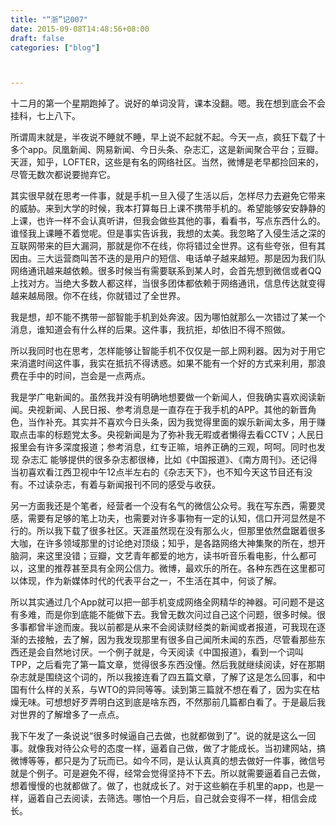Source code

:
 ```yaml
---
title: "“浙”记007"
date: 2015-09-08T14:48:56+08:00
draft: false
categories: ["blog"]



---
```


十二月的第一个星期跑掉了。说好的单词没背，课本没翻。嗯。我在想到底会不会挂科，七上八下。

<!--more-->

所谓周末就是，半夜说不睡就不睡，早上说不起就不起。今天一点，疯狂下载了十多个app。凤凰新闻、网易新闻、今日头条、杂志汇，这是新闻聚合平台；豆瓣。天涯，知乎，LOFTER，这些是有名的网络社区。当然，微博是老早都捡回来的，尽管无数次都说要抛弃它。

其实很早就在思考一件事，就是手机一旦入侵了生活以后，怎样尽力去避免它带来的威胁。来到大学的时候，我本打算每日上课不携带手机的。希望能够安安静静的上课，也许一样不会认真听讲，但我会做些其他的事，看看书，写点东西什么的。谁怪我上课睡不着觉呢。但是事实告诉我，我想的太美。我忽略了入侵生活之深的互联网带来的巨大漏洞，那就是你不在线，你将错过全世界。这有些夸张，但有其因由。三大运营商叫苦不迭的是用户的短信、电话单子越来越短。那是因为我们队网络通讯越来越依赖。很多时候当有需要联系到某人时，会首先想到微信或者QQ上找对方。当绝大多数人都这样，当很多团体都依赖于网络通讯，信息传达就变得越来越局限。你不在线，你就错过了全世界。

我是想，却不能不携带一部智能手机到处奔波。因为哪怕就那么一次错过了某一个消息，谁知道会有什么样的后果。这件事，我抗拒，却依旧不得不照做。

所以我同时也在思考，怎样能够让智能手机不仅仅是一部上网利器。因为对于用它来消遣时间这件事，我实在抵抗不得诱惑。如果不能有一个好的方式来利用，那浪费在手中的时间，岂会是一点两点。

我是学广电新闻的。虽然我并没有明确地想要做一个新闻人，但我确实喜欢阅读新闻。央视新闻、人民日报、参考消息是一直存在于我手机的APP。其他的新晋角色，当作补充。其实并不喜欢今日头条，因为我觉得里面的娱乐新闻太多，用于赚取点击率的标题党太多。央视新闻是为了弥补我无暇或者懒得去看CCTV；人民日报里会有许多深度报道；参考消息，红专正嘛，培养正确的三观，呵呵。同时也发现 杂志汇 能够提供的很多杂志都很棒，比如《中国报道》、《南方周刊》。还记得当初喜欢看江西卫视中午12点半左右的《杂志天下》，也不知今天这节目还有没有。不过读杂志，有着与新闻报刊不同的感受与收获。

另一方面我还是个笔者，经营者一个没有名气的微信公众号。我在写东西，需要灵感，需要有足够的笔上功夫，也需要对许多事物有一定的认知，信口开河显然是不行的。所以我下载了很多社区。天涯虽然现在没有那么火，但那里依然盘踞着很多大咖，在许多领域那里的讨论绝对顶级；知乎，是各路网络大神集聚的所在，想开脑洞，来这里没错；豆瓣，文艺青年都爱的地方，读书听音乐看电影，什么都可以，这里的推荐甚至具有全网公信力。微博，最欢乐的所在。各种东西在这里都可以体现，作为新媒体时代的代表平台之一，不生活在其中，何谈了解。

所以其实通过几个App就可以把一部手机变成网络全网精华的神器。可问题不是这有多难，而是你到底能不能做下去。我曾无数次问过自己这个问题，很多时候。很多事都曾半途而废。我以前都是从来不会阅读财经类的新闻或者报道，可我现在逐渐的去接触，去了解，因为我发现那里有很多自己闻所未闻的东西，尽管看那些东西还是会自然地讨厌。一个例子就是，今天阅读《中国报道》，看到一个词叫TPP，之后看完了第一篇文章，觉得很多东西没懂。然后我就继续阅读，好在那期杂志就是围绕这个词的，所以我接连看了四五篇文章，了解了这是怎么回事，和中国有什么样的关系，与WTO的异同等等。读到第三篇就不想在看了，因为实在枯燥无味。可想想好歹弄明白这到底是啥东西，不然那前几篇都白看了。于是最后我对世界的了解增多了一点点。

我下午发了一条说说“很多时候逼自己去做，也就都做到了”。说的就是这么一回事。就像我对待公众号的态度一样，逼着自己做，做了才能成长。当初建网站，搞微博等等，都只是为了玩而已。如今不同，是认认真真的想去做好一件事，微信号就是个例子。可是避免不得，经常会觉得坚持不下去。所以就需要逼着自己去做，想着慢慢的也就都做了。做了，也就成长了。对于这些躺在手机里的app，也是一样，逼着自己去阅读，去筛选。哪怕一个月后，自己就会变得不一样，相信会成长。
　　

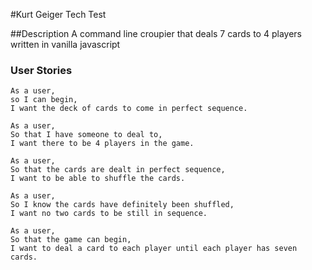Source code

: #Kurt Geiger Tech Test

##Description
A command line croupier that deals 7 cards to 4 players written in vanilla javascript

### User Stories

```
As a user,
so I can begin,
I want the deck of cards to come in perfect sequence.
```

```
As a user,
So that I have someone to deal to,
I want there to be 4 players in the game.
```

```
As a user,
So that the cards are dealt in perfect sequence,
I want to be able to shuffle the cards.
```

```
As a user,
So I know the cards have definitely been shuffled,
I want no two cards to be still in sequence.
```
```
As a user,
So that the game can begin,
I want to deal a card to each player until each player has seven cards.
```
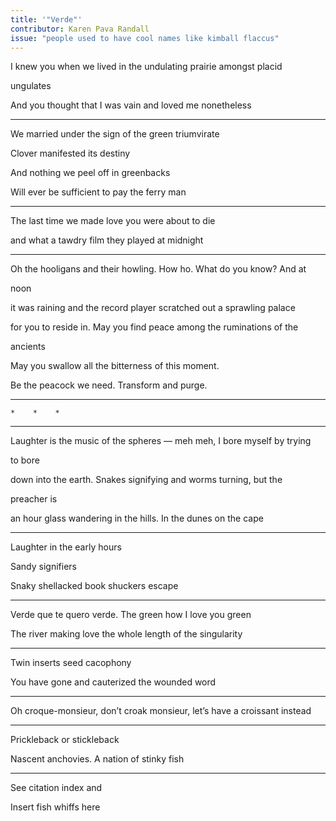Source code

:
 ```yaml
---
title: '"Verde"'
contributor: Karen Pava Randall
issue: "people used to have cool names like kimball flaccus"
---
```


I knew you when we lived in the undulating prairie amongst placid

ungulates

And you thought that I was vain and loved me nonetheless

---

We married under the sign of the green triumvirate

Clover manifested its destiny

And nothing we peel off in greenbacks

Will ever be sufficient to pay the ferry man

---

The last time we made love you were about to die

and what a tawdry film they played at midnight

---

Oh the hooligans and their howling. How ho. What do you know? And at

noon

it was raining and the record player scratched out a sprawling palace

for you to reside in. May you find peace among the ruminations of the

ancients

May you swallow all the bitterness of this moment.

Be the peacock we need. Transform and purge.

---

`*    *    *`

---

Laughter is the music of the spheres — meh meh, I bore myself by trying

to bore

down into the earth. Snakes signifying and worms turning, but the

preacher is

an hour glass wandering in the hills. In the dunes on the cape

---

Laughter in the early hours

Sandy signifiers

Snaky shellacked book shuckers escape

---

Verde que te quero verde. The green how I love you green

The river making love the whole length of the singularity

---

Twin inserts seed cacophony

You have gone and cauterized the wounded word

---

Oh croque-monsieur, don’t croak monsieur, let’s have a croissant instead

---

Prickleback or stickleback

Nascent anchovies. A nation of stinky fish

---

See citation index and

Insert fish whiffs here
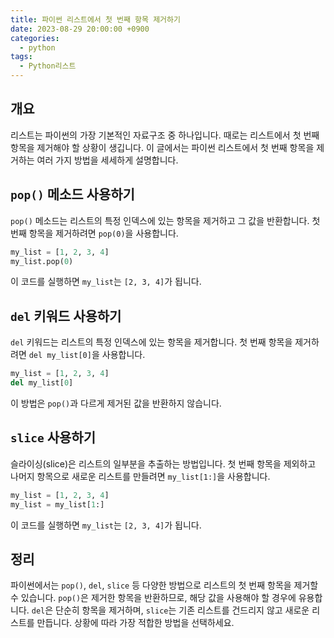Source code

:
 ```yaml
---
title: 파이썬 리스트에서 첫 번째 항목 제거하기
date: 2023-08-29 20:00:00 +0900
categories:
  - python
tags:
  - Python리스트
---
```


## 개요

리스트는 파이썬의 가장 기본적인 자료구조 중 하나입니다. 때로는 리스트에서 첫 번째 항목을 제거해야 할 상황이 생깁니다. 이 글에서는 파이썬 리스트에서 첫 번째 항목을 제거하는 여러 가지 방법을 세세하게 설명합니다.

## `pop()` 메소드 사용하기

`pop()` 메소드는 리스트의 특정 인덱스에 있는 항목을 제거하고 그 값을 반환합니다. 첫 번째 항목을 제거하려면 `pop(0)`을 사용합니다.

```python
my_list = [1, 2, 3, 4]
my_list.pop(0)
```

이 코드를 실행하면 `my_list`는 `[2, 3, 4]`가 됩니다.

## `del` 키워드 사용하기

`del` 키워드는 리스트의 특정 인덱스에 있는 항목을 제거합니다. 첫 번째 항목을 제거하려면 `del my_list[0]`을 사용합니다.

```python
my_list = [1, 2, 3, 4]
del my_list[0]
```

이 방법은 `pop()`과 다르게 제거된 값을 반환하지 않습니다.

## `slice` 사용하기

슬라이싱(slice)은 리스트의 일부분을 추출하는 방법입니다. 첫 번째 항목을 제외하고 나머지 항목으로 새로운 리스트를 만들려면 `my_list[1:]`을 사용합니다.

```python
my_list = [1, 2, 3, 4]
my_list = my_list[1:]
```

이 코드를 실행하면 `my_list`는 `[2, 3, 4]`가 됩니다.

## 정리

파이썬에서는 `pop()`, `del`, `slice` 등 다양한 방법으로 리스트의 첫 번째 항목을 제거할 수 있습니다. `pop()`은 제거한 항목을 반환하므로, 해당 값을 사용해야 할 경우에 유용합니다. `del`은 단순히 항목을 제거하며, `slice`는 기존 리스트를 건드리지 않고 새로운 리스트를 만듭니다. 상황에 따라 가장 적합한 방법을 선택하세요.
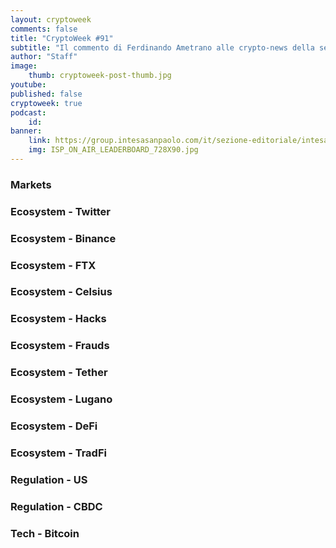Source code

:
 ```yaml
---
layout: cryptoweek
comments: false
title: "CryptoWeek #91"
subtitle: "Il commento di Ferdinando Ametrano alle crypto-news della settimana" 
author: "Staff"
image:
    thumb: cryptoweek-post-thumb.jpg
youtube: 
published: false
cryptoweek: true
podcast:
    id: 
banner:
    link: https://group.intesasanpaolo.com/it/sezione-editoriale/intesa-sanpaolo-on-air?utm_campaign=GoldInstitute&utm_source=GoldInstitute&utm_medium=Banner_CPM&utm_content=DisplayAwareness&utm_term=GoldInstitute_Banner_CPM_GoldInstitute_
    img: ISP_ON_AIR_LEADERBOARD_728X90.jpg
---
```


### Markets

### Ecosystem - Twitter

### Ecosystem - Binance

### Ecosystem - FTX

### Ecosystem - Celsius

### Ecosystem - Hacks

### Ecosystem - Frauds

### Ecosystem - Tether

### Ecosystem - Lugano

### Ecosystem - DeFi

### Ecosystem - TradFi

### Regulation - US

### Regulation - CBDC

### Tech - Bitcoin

• [TASK ITEM]:
For the word "know", say how many lines of the listing contain it; give the number alone.

• [TASK RESULT]:
2